Asn1ct support for non-ascii files? Attempting to compile some TCAP-MAP ASN.1 files resulting in error

Benoit · July 18, 2022, 1:20pm

Hi.
I am brand new to Erlang, and wanted to test the ASN.1 environment provided through the compiler asn1ct. I am currently giving an attempt at compiling some files from the telecom TCAP-MAP ASN.1 specification, but am facing straight errors with what would look apparently as file encoding issues.

In short, here is an example of an error I am facing:

Erlang/OTP 25 [erts-13.0.2] [source] [64-bit] [smp:8:8] [ds:8:8:10] [async-threads:1] [jit:ns]

Eshell V13.0.2  (abort with ^G)
1> asn1ct:compile("MAP-CommonDataTypes.asn", [ber, verbose]).                                                        
Erlang ASN.1 compiler 5.0.19
Compiling: "MAP-CommonDataTypes.asn"
Options: [ber,verbose,{i,"."}]
MAP-CommonDataTypes.asn:300: syntax error before: 'Â'
{error,[{structured_error,{"MAP-CommonDataTypes.asn",300},
                          asn1ct_parser2,
                          {syntax_error,'Â'}}]}

Those ASN.1 files are visible here: https://github.com/P1sec/pycrate/tree/master/pycrate_asn1dir/Pycrate_TCAP_MAP/. They have nothing really special, are standard ASN.1 files, may contained some non-ASCII / UTF-8 characters in comments, but I expect this should not bring any issue to the compiler.

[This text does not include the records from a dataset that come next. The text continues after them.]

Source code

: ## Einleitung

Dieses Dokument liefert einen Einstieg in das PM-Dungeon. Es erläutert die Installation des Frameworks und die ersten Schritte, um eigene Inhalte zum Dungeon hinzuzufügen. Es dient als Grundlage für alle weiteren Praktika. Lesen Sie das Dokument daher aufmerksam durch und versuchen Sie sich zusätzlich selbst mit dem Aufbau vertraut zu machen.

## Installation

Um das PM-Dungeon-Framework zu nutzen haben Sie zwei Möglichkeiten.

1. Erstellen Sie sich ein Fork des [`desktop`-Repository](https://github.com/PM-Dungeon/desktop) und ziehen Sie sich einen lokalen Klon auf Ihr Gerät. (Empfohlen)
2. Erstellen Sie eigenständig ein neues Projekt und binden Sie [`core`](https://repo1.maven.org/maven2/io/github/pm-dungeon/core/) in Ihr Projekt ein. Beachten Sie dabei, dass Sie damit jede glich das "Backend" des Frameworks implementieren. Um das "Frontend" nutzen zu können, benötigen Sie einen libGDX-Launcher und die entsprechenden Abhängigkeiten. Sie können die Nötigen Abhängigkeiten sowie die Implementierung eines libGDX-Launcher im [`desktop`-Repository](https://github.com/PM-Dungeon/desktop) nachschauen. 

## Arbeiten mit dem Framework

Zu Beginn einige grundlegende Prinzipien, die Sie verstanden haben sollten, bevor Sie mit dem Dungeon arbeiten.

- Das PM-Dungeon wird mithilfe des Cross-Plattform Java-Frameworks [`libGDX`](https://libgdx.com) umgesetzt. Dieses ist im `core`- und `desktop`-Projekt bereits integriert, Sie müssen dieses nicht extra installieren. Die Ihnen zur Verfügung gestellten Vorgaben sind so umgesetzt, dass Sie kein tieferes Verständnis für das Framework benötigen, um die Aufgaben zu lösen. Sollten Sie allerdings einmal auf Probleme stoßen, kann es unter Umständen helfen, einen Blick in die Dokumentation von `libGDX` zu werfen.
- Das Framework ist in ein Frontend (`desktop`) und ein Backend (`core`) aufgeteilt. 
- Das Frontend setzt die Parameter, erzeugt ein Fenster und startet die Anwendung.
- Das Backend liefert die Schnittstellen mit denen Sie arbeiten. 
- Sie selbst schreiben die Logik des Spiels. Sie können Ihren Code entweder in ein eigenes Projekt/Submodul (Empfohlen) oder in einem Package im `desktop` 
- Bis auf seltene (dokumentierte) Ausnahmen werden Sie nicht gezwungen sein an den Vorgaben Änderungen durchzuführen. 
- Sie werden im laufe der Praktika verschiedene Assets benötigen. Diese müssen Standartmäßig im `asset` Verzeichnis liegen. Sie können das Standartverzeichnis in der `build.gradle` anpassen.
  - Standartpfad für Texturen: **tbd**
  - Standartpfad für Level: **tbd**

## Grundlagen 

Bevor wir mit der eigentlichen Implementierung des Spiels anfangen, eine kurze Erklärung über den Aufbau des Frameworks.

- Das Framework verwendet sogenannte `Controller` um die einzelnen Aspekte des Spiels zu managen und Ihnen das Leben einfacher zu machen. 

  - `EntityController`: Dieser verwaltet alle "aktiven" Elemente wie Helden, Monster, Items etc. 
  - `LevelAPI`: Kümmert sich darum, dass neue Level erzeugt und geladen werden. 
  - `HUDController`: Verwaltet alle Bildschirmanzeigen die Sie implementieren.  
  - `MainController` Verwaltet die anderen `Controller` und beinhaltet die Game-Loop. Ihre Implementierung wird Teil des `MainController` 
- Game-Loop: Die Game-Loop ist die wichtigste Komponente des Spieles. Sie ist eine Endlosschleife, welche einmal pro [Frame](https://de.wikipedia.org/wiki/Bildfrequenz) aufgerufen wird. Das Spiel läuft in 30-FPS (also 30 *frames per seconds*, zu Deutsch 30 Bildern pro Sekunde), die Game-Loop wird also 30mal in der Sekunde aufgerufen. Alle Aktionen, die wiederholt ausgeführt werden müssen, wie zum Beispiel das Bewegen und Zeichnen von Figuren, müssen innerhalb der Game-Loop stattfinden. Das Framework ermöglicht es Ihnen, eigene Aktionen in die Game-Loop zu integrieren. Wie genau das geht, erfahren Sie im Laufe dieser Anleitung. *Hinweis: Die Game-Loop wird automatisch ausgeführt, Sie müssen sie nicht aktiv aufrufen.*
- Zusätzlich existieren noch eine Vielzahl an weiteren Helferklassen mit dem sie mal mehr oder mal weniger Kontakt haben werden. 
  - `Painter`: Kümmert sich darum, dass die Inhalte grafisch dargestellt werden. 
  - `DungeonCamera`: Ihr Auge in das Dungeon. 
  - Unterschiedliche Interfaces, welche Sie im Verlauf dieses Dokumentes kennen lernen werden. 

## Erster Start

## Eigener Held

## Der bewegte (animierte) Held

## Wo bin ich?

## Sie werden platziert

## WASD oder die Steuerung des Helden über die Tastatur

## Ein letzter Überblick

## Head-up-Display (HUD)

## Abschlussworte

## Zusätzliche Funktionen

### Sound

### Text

With the error provided by Erlang, I fail to understand if the error corresponds to a line or character number, neither can I spot any Â character in the file from my terminal or any standard editor. Moreover, the corresponding hex codepoint 0xC382 does not exist in this file. I am using a recent Ubuntu system with a default terminal and environment config (LANG=en_US.UTF-8).

Any help of feedback will be really appreciated.
Thanks.

vances · July 19, 2022, 12:45am

For reference you could compare with this working project: github.com/sigscale/map

kennethL · July 19, 2022, 9:09am

The ASN.1 compiler does not handle UTF-8 encoded files and since UTF-8 and ISO-latin are the same for ASCII characters the problem does not show up until line 300 which contains the bytes 0xC2 and 0xA0 which is U+00A (non breaking space). These byte codes are converted directly to tokens since they are not interpreted as white space which they would have been if the scanner handled UTF-8.

On line 300 you have
alertingLevel-0 AlertingPattern ::= '00000000’B

the C2 A0 bytes appear just before ::= '00000000’B so they are not in a comment

It might be a good idea to improve the handling of UTF-8 here but it has not been necessary so far.
The standard MAP-CommonDatatypes and friends that we have tested with does not contain UTF-8 in this way.

This is the first time I have noticed a problem like this so apparently all ASN.1 specifications we have tested until this one has stayed away from UTF-8.

Benoit · July 19, 2022, 10:33am

Thanks a lot for your analysis. Those ASN.1 files are extracted from 3GPP docx documents converted to txt. I guess those unicode specific characters are coming from formatting oddities under Microsoft word.